あの時のことはよく覚えていないというのが正直な感想だ。

普段おとなしい萌々子がまさかあんな告白をするとは到底思わなかったのだ。朋美はなんと答えていいかよく分からなかった。

だからよく覚えていないというのが正直な感想なのだ。

と言っても一応は何を言ったかは覚えている。

『好き・・・なの??』

『・・・はい・・・。』

『だったら辞めなくてもよくね?』

『でも・・・あたし・・・もう何が何だか分からなくて・・・。』

そういうと萌々子は泣き出してしまったのだ。

別れ話の際に女に泣かれると男は非常に困るというが、なんとなくその気持ちが朋美には分かるようだった。

とにかくその場は萌々子をなだめて、仕事は辞めなくてもいいというようなことを萌々子の背中を優しくさすりながら言ったのを覚えている。


萌々子の告白はそのまま朋美の悩みになっている。

大体、40歳を目前にして20代前半の男の子に泣いちゃうほど恋してしまうなんて朋美にはあり得ない。仮に朋美が子供もおらず結婚もしておらず独身であったとしても・・・だ。

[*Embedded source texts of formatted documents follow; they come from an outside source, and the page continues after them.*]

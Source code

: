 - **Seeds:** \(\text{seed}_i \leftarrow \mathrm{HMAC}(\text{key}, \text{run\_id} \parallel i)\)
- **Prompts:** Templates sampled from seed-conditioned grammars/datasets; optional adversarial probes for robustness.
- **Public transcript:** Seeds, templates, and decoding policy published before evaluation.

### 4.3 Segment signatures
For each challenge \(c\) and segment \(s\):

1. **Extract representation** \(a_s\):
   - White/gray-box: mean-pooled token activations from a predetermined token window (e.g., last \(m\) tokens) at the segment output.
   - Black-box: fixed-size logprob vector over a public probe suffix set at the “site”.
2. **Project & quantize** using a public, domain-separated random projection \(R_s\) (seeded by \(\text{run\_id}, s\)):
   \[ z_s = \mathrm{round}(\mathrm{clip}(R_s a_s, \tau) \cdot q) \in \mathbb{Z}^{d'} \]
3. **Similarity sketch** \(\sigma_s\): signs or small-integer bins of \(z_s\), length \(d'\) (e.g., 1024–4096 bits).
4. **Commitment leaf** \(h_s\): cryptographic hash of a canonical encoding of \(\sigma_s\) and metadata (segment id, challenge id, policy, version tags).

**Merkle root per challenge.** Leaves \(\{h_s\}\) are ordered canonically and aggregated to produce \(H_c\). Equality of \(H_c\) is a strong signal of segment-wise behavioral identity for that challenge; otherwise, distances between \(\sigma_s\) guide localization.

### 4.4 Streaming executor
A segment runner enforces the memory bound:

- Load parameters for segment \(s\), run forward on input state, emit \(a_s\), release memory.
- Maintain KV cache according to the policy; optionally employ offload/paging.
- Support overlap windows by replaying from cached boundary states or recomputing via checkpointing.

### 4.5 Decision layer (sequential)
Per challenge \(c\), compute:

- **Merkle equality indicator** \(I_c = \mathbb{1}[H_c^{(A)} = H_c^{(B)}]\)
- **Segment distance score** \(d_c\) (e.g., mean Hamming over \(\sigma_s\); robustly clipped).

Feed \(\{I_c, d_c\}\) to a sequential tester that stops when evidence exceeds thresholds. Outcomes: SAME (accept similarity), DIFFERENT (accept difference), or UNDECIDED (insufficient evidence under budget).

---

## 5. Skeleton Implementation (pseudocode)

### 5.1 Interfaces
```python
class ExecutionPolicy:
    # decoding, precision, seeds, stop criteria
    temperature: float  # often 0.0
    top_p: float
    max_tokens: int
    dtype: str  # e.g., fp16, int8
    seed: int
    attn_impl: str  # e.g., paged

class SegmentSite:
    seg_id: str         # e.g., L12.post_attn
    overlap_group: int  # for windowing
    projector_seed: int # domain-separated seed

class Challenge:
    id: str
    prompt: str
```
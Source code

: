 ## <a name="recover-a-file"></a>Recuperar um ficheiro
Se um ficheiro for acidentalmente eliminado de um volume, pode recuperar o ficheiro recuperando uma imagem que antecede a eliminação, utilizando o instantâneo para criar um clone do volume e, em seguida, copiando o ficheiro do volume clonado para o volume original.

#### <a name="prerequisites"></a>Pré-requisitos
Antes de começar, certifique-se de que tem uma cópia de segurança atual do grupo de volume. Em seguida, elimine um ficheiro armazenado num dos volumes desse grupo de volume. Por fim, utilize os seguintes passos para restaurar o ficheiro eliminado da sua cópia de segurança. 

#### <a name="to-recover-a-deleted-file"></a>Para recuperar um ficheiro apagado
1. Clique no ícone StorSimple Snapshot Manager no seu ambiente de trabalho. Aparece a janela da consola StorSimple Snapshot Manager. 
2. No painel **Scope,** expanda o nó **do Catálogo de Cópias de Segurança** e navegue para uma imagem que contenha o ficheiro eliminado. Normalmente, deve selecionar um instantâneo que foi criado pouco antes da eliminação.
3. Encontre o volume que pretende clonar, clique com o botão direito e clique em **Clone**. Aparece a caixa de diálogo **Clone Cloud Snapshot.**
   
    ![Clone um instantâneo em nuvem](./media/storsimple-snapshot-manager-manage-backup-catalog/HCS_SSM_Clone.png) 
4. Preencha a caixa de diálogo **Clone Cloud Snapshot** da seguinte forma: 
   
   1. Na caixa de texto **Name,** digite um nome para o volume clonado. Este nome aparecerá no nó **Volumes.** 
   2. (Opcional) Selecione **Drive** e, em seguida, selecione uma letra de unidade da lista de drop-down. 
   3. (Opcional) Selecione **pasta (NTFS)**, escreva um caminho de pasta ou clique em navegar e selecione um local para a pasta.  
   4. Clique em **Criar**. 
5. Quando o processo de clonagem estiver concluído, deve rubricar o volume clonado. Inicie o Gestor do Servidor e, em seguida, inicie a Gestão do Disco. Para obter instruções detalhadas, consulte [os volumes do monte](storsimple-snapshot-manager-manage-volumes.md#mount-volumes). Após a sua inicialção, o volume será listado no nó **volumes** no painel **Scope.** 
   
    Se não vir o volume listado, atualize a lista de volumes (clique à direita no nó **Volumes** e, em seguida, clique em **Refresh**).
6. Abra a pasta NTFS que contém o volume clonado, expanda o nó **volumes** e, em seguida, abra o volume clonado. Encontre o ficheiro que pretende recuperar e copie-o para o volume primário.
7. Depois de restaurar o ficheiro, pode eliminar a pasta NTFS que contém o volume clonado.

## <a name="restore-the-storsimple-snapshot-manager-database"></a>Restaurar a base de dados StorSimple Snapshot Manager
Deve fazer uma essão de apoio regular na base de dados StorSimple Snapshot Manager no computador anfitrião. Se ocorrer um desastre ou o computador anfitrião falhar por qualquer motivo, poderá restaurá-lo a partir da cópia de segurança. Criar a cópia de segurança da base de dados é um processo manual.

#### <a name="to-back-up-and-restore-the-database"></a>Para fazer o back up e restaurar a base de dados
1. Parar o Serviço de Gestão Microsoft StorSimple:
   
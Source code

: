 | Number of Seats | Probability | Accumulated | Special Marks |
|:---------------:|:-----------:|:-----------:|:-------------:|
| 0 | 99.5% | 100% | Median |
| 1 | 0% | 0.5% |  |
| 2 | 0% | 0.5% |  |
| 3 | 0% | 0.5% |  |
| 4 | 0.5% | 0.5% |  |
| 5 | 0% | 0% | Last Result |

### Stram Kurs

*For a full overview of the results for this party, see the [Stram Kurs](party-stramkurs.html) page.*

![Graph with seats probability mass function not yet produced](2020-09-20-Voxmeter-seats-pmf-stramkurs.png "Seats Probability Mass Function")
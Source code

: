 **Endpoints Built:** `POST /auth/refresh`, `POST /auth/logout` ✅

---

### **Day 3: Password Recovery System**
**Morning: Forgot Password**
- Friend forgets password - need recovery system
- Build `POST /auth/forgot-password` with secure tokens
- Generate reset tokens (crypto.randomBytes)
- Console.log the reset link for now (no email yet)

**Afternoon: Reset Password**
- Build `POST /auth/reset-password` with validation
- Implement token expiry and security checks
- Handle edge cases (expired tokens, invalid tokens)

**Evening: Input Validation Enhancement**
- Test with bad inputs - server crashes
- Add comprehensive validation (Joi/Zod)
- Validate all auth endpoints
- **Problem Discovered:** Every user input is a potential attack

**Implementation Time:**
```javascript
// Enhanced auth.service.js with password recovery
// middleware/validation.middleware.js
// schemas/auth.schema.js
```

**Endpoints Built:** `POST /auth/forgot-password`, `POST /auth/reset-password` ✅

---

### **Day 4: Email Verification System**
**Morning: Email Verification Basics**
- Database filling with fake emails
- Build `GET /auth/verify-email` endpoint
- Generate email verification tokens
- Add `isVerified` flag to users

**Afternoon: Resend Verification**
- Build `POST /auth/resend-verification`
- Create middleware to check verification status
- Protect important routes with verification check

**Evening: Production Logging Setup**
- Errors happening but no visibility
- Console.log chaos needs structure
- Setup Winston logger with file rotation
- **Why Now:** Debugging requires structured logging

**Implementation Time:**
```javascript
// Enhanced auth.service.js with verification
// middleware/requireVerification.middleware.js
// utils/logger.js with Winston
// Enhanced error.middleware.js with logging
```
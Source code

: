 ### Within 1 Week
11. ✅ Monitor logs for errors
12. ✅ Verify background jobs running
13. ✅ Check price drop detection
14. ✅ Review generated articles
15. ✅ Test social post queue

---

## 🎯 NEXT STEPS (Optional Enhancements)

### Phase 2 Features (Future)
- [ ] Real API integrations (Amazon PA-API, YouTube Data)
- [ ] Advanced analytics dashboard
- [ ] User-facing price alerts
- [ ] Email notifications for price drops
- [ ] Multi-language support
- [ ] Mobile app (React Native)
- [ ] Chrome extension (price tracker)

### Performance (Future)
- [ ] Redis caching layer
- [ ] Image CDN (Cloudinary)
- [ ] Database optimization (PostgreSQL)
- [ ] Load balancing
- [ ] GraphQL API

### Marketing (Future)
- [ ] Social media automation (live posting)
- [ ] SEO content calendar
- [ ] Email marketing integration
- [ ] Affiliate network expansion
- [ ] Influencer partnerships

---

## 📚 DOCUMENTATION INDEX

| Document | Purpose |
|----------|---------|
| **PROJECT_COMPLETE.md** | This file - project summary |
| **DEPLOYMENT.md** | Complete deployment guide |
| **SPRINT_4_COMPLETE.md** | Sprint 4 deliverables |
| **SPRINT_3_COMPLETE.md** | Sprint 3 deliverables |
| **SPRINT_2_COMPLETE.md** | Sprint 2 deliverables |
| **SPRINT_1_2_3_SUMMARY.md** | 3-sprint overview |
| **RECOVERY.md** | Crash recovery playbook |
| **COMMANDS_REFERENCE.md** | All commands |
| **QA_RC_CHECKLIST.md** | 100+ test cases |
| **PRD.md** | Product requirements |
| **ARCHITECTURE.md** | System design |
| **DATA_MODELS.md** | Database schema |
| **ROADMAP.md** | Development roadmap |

『恋は盲目』とは言うが、自分に自信がない萌々子が何が何だか分からなくなって、混乱しながら『仕事を辞めたい』と言い出したのは実に萌々子らしいと朋美は思う。ただでさえ自分に自信がないにもかかわらず、自分より一回り以上も若い男の子を好きになれば、自分の老いが嫌でも目に付くだろうし、それは混乱もするだろう。


ソフトボール大会は奇しくも敬と萌々子を連れて行くことになったのだが、前日に朋美は待ち合わせ場所などの詳細を二人に別個に伝えた。

敬が来ることを聞いて萌々子は今まで見たこともないぐらい明るい顔で笑った。

びっくりするぐらいかわいかった。

朋美は今まで萌々子のそんな表情を見たことがなかった。恋をすると女はキレイになるというのは本当なのかもしれない。それにしてもどうにもこうにも・・・朋美にはこの恋の結末は決していいのもではないような気がしてならない。それを考えると悩みは増えるのである。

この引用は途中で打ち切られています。